» **TASK DATA**
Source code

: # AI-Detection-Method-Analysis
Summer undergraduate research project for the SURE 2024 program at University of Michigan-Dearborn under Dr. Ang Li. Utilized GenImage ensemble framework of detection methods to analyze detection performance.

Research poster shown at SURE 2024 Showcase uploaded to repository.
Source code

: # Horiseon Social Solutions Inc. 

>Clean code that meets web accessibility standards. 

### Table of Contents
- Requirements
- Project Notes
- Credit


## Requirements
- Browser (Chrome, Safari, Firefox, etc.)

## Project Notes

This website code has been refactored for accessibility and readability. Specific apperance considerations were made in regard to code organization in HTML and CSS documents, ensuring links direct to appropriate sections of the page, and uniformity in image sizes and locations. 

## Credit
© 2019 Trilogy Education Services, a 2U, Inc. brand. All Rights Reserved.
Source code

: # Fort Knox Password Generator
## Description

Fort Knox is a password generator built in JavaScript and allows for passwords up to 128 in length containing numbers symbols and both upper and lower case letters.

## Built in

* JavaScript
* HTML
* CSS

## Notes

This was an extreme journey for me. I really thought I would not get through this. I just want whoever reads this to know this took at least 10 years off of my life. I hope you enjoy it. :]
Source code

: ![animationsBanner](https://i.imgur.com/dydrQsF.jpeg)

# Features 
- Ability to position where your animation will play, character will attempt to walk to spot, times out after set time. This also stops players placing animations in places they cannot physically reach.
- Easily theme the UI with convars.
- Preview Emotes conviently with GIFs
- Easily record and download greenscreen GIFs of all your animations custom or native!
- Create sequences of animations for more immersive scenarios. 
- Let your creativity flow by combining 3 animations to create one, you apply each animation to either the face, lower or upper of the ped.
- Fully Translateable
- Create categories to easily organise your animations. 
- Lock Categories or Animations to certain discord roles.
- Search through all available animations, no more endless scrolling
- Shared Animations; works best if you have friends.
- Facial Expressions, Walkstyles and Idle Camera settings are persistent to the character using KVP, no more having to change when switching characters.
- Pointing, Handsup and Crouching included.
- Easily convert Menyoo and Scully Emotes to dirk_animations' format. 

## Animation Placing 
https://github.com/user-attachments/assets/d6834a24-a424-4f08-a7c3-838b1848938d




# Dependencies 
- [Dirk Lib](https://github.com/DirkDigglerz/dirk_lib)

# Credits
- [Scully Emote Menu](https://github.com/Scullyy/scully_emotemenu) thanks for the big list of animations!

» **EXERCISE**
Your answer must be every record above, retyped exactly.

» **SOLUTION FOR THIS TASK**
Source code

: # AI-Detection-Method-Analysis
Summer undergraduate research project for the SURE 2024 program at University of Michigan-Dearborn under Dr. Ang Li. Utilized GenImage ensemble framework of detection methods to analyze detection performance.

Research poster shown at SURE 2024 Showcase uploaded to repository.
Source code

: # Horiseon Social Solutions Inc. 

>Clean code that meets web accessibility standards. 

### Table of Contents
- Requirements
- Project Notes
- Credit


## Requirements
- Browser (Chrome, Safari, Firefox, etc.)

## Project Notes

This website code has been refactored for accessibility and readability. Specific apperance considerations were made in regard to code organization in HTML and CSS documents, ensuring links direct to appropriate sections of the page, and uniformity in image sizes and locations. 

## Credit
© 2019 Trilogy Education Services, a 2U, Inc. brand. All Rights Reserved.
Source code

: # Fort Knox Password Generator
## Description

Fort Knox is a password generator built in JavaScript and allows for passwords up to 128 in length containing numbers symbols and both upper and lower case letters.

## Built in

* JavaScript
* HTML
* CSS

## Notes

This was an extreme journey for me. I really thought I would not get through this. I just want whoever reads this to know this took at least 10 years off of my life. I hope you enjoy it. :]
Source code

: ![animationsBanner](https://i.imgur.com/dydrQsF.jpeg)

# Features 
- Ability to position where your animation will play, character will attempt to walk to spot, times out after set time. This also stops players placing animations in places they cannot physically reach.
- Easily theme the UI with convars.
- Preview Emotes conviently with GIFs
- Easily record and download greenscreen GIFs of all your animations custom or native!
- Create sequences of animations for more immersive scenarios. 
- Let your creativity flow by combining 3 animations to create one, you apply each animation to either the face, lower or upper of the ped.
- Fully Translateable
- Create categories to easily organise your animations. 
- Lock Categories or Animations to certain discord roles.
- Search through all available animations, no more endless scrolling
- Shared Animations; works best if you have friends.
- Facial Expressions, Walkstyles and Idle Camera settings are persistent to the character using KVP, no more having to change when switching characters.
- Pointing, Handsup and Crouching included.
- Easily convert Menyoo and Scully Emotes to dirk_animations' format. 

## Animation Placing 
https://github.com/user-attachments/assets/d6834a24-a424-4f08-a7c3-838b1848938d




# Dependencies 
- [Dirk Lib](https://github.com/DirkDigglerz/dirk_lib)

# Credits
- [Scully Emote Menu](https://github.com/Scullyy/scully_emotemenu) thanks for the big list of animations!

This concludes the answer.